***** INFORMATION

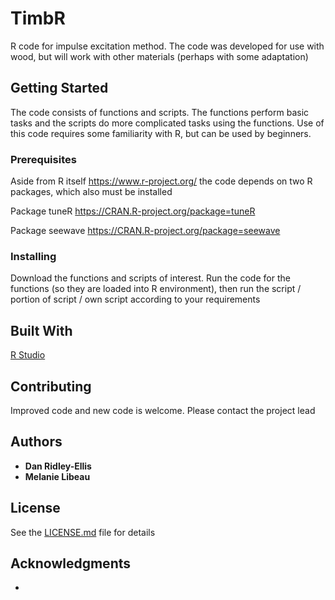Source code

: # TimbR
R code for impulse excitation method. The code was developed for use with wood, but will work with other materials (perhaps with some adaptation)

## Getting Started

The code consists of functions and scripts.  The functions perform basic tasks and the scripts do more complicated tasks using the functions.  Use of this code requires some familiarity with R, but can be used by beginners. 

### Prerequisites

Aside from R itself https://www.r-project.org/ the code depends on two R packages, which also must be installed

Package tuneR
https://CRAN.R-project.org/package=tuneR 

Package seewave 
https://CRAN.R-project.org/package=seewave 

### Installing

Download the functions and scripts of interest.  Run the code for the functions (so they are loaded into R environment), then run the script / portion of script / own script according to your requirements 

## Built With

[R Studio](https://www.rstudio.com/)

## Contributing

Improved code and new code is welcome. Please contact the project lead

## Authors

* **Dan Ridley-Ellis** 
* **Melanie Libeau**

## License

See the [LICENSE.md](LICENSE.md) file for details

## Acknowledgments

* 
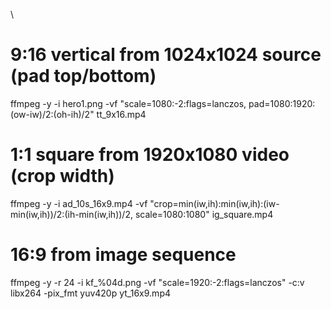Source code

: \
# 9:16 vertical from 1024x1024 source (pad top/bottom)
ffmpeg -y -i hero1.png -vf "scale=1080:-2:flags=lanczos, pad=1080:1920:(ow-iw)/2:(oh-ih)/2" tt_9x16.mp4

# 1:1 square from 1920x1080 video (crop width)
ffmpeg -y -i ad_10s_16x9.mp4 -vf "crop=min(iw\,ih):min(iw\,ih):(iw-min(iw\,ih))/2:(ih-min(iw\,ih))/2, scale=1080:1080" ig_square.mp4

# 16:9 from image sequence
ffmpeg -y -r 24 -i kf_%04d.png -vf "scale=1920:-2:flags=lanczos" -c:v libx264 -pix_fmt yuv420p yt_16x9.mp4
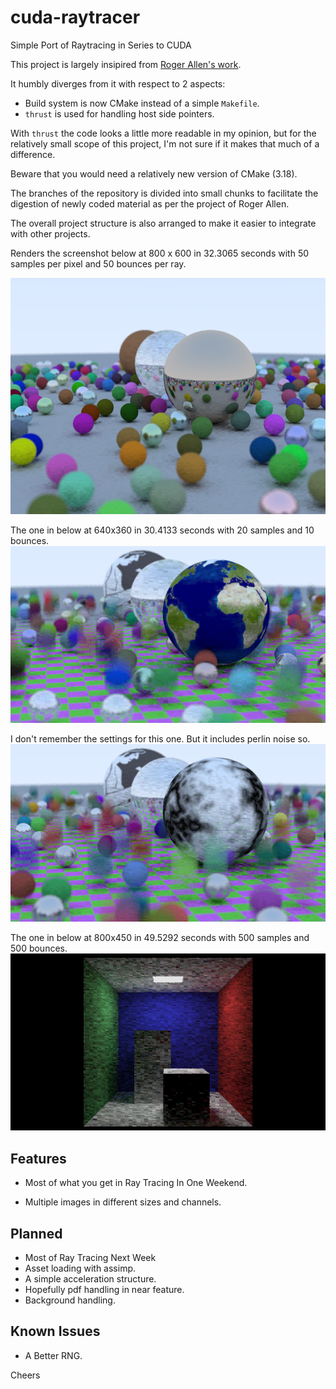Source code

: # cuda-raytracer
Simple Port of Raytracing in Series to CUDA

This project is largely insipired from 
[Roger Allen's work](https://github.com/rogerallen/raytracinginoneweekendincuda).

It humbly diverges from it with respect to 2 aspects:

- Build system is now CMake instead of a simple `Makefile`.
- `thrust` is used for handling host side pointers.

With `thrust` the code looks a little more readable in my opinion, 
but for the relatively small scope of this project, I'm not sure if it
makes that much of a difference.

Beware that you would need a relatively new version of CMake (3.18).

The branches of the repository is divided into small chunks to facilitate
the digestion of newly coded material as per the project of Roger Allen.

The overall project structure is also arranged to make it easier to
integrate with other projects.

Renders the screenshot below at 800 x 600 in 32.3065 seconds with 50 samples
per pixel and 50 bounces per ray.

<img src="final.png" alt="final screenshot"/>

The one in below at 640x360 in 30.4133 seconds with 20 samples and 10 bounces.
<img src="final2.png" alt="final screenshot second version"/>


I don't remember the settings for this one. But it includes perlin noise so.
<img src="final3.png" alt="final screenshot third version"/>


The one in below at 800x450 in 49.5292 seconds with 500 samples and 500
bounces.
<img src="final4.png" alt="final screenshot fourth version"/>

## Features

- Most of what you get in Ray Tracing In One Weekend.

- Multiple images in different sizes and channels.

## Planned

- Most of Ray Tracing Next Week 
- Asset loading with assimp.
- A simple acceleration structure.
- Hopefully pdf handling in near feature.
- Background handling.


## Known Issues

- A Better RNG.

Cheers
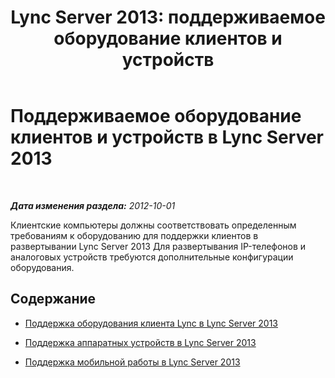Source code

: ﻿---
title: 'Lync Server 2013: поддерживаемое оборудование клиентов и устройств'
TOCTitle: Поддерживаемое оборудование клиентов и устройств
ms:assetid: f6aa1192-1bfe-44e0-8ea0-7b361632243d
ms:mtpsurl: https://technet.microsoft.com/ru-ru/library/Gg413039(v=OCS.15)
ms:contentKeyID: 49311692
ms.date: 05/19/2016
mtps_version: v=OCS.15
ms.translationtype: HT
---

# Поддерживаемое оборудование клиентов и устройств в Lync Server 2013

 

_**Дата изменения раздела:** 2012-10-01_

Клиентские компьютеры должны соответствовать определенным требованиям к оборудованию для поддержки клиентов в развертывании Lync Server 2013 Для развертывания IP-телефонов и аналоговых устройств требуются дополнительные конфигурации оборудования.

## Содержание

  - [Поддержка оборудования клиента Lync в Lync Server 2013](lync-server-2013-lync-client-hardware-support.md)

  - [Поддержка аппаратных устройств в Lync Server 2013](lync-server-2013-device-hardware-support.md)

  - [Поддержка мобильной работы в Lync Server 2013](lync-server-2013-mobility-support.md)

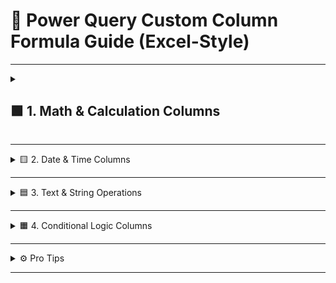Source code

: # 🧠 Power Query Custom Column Formula Guide (Excel-Style)

---

<details>
<summary><h2>🟩 1. Math & Calculation Columns</h2></summary>

|  # | What You Want to Do            | Formula                                            |
| -: | ------------------------------ | -------------------------------------------------- |
| 1 | Total Amount (before discount) | `=[Qty] * [UnitPrice]`                             |
| 2 | Discount Amount                | `=[Qty] * [UnitPrice] * [Discount%] / 100`         |
| 3 | Final Price (after discount)   | `=[Qty] * [UnitPrice] * (1 - [Discount%] / 100)`   |
| 4 | Add Tax (18%)                  | `([Qty]*[UnitPrice]) * 0.18`                       |
| 5 | Format Total as ₹1,000 format  | `"₹" & Text.From(Number.Round([Qty]*[UnitPrice]))` |

</details>

---

<details>
<summary>🟨 2. Date & Time Columns</summary>

|  # | What You Want to Do                | Formula                                                                              |
| -: | ---------------------------------- | ------------------------------------------------------------------------------------ |
|  4 | Order Month Name                   | `Date.MonthName([OrderDate])`                                                        |
|  5 | Order Year                         | `Date.Year([OrderDate])`                                                             |
|  6 | Order Quarter                      | `Date.QuarterOfYear([OrderDate])`                                                    |
|  7 | Days Since Order                   | `Duration.Days(DateTime.LocalNow() - [OrderDate])`                                   |
| 23 | Days till Month End                | `Duration.Days(Date.EndOfMonth([OrderDate]) - [OrderDate])`                          |
| 24 | Days till Next Month Start         | `Duration.Days(Date.StartOfMonth(Date.AddMonths([OrderDate], 1)) - [OrderDate])`     |
| 25 | Extract Month Number (1–12)        | `Date.Month([OrderDate])`                                                            |
| 26 | Add Order Week Number              | `Date.WeekOfYear([OrderDate])`                                                       |
| 27 | Show “OLD” if Order > 180 days ago | `if Duration.Days(DateTime.LocalNow() - [OrderDate]) > 180 then "OLD" else "RECENT"` |
| 22 | Is Weekend Order                   | `let d = Date.DayOfWeek([OrderDate]) in d = 0 or d = 6`                              |
| 13 | Extract Day of Week                | `Date.DayOfWeekName([OrderDate])`                                                    |

</details>

---

<details>
<summary>🟦 3. Text & String Operations</summary>

|  # | What You Want to Do                     | Formula                                         |
| -: | --------------------------------------- | ----------------------------------------------- |
| 16 | Length of Customer Name                 | `Text.Length([Customer])`                       |
| 17 | First Letter of Product                 | `Text.Start([Product], 1)`                      |
| 18 | Make Product Name UPPERCASE             | `Text.Upper([Product])`                         |
| 19 | Make Customer Name lowercase            | `Text.Lower([Customer])`                        |
| 20 | Check if Product contains “pen”         | `Text.Contains(Text.Lower([Product]), "pen")`   |
| 21 | Remove Spaces from Customer             | `Text.Trim([Customer])`                         |
| 30 | Replace Missing Discount with 0         | `if [Discount%] = null then 0 else [Discount%]` |
| 12 | Combine Customer + Product              | `[Customer] & " - " & [Product]`                |
| 15 | Convert Date to Text (e.g. 01-Jan-2024) | `Date.ToText([OrderDate], "dd-MMM-yyyy")`       |

</details>

---

<details>
<summary>🟧 4. Conditional Logic Columns</summary>

|  # | What You Want to Do                 | Formula                                                                                             |
| -: | ----------------------------------- | --------------------------------------------------------------------------------------------------- |
|  8 | Is Bulk Order (Qty > 10)            | `if [Qty] > 10 then "Yes" else "No"`                                                                |
|  9 | Category Based on Product           | `if [Product] = "Pen" then "Stationery" else "Other"`                                               |
| 11 | Flag Order Value: High, Medium, Low | `if [Qty]*[UnitPrice] > 1000 then "High" else if [Qty]*[UnitPrice] >= 500 then "Medium" else "Low"` |
| 29 | Is Order ID Even or Odd             | `if Number.Mod([OrderID], 2) = 0 then "Even" else "Odd"`                                            |

</details>

---

<details>
<summary>⚙️ Pro Tips</summary>

| Tip # | What to Know                                                                                                             |
| ----- | ------------------------------------------------------------------------------------------------------------------------ |
| ✅     | You can nest functions just like Excel: `if condition then Text.Upper(...) else ...`                                     |
| ✅     | Use `Text.Lower(...)` when checking strings to avoid case-sensitivity errors                                             |
| ✅     | `DateTime.LocalNow()` gives current timestamp—great for aging or date difference logic                                   |
| ✅     | `Applied Steps` lets you see and debug every step—no guesswork like DAX                                                  |
| ✅     | Avoid using `New Measure` for row-by-row logic—Power Query is much better suited                                         |
| ✅     | Always rename columns clearly after adding, to make your model readable later                                            |
| ✅     | Keep transformations **clean and lean**—Power Query runs before visuals, so performance is better than DAX for row logic |

</details>

---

**********

WORK REQUIRED: Wherever a line of the data holds "using", copy that line.

ANSWER BELOW:
The code consists of functions and scripts.  The functions perform basic tasks and the scripts do more complicated tasks using the functions.  Use of this code requires some familiarity with R, but can be used by beginners. 
| ✅     | Avoid using `New Measure` for row-by-row logic—Power Query is much better suited                                         |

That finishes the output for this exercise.